Syrian refugees “are less of a threat to the country,” a Department of State official told a congressional subcommittee Thursday, but then admitted they aren’t tracked after three months.
Rep. Lamar Smith asked State Department Assistant Secretary of the Bureau of Population, Refugees and Migration Anne C. Richard if Syrian refugees are a threat to the United States’ safety.
“Syrians are less of a threat to the country,” than other refugees, Richard told the House Judiciary Subcommittee on Immigration and Border Security, chaired by South Carolina Republican Trey Gowdy. “I’m very worried about terrorists.
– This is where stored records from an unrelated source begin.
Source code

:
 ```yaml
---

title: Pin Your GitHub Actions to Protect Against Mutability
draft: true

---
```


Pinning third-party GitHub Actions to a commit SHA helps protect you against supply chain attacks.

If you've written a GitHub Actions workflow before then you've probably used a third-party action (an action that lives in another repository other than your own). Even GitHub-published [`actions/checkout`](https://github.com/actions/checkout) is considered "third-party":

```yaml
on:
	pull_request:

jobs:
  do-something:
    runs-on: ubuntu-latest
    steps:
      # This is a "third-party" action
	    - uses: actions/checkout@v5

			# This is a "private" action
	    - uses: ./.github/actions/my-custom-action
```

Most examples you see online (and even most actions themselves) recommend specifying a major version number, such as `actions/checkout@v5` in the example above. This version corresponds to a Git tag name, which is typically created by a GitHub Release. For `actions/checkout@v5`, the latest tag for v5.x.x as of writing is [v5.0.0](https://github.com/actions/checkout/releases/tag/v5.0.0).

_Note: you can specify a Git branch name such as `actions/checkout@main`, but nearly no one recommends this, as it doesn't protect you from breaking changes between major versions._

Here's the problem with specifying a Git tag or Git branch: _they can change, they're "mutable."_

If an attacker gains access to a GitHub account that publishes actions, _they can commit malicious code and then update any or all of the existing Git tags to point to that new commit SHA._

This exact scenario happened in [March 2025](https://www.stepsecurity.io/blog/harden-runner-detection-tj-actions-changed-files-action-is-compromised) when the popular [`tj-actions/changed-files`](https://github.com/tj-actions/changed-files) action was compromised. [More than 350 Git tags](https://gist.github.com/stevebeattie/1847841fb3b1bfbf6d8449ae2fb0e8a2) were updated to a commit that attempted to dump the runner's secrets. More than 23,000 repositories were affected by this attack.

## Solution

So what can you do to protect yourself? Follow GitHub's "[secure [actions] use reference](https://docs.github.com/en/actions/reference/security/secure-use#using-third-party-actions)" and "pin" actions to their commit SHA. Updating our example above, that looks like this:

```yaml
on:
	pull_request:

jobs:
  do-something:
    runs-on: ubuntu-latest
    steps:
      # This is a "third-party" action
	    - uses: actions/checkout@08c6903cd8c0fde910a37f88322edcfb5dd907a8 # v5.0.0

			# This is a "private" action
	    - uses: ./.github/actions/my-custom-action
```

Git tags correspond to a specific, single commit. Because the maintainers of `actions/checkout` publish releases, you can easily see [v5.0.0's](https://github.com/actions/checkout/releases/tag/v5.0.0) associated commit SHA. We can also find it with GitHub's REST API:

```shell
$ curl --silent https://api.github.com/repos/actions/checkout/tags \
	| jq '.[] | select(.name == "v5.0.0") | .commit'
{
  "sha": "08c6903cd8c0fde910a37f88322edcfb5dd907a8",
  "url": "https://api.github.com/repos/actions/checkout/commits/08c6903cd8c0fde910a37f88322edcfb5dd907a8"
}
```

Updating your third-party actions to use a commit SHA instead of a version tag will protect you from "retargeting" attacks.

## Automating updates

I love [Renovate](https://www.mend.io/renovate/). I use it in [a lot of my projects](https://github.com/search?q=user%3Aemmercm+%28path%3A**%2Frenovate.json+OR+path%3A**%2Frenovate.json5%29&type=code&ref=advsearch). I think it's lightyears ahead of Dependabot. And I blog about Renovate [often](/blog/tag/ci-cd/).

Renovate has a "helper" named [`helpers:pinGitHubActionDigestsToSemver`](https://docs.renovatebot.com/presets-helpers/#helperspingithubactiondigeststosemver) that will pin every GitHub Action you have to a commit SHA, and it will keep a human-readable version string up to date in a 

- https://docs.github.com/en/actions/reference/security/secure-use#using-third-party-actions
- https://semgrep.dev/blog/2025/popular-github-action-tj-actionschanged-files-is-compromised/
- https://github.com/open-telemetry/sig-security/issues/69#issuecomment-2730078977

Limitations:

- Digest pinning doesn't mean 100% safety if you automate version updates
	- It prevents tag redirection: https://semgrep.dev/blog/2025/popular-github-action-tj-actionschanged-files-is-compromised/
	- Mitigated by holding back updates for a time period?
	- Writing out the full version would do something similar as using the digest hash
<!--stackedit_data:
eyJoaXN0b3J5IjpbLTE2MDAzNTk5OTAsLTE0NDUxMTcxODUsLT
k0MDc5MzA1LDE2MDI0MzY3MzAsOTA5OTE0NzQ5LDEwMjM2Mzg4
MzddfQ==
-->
I think we should prevent terrorists coming from the United States. I think the odds of a refugee being a terrorist is very very small.”
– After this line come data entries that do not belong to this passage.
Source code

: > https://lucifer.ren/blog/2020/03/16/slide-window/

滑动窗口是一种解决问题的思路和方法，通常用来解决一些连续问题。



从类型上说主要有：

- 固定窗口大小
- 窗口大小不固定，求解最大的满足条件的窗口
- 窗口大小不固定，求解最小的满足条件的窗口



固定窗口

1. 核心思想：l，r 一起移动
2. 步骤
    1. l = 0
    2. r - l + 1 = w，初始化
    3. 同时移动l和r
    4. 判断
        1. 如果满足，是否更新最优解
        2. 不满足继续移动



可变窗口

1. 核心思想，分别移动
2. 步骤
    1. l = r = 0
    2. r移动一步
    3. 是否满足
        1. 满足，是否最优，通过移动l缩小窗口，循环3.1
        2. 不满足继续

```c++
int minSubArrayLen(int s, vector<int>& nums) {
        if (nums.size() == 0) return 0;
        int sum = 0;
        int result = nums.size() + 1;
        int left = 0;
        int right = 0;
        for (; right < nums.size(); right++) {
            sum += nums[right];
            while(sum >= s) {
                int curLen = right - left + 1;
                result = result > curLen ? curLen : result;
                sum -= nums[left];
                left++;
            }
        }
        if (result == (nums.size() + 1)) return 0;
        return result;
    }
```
But the Texas Republican disputed her claim.
“You don’t have the data to make that determination,” Smith said.
He reminded Richard that FBI Director James Comey told Congress Oct. 21 there isn’t enough data to properly screen Syrian refugees.
“If someone has never made a ripple in the pond in Syria in a way that would get their identity or their interest reflected in our database, we can query our database until the cows come home, but there will be nothing showing up because we have no record of them,” Comey told the House Committee on Homeland Security on Oct. 21.
Richard said the refugee vetting process uses databases that are not used by the FBI.
“We’re happy to … go into the point that the FBI holding could only tell you a limited amount of information,” she said. “That’s why we have to use many more databases, many more techniques to get the whole story.”
Refugees are also subject to a series of interviews.
Even with that series of interviews, the vetting process is far from flawless, The Daily Caller News Foundation previously reported.
But, Richard admitted refugees aren’t tracked after they’ve been in the U.S. for three months.
Refugees “are pretty much treated like ordinary Americans and they are not tracked,” she said. “As far as I know, none of the refugees have been arrested.”
Federal officials rely on local law enforcement to report when refugees are arrested.
At least one Syrian refugee went missing and was later found in Washington, D.C., TheDCNF reported Tuesday.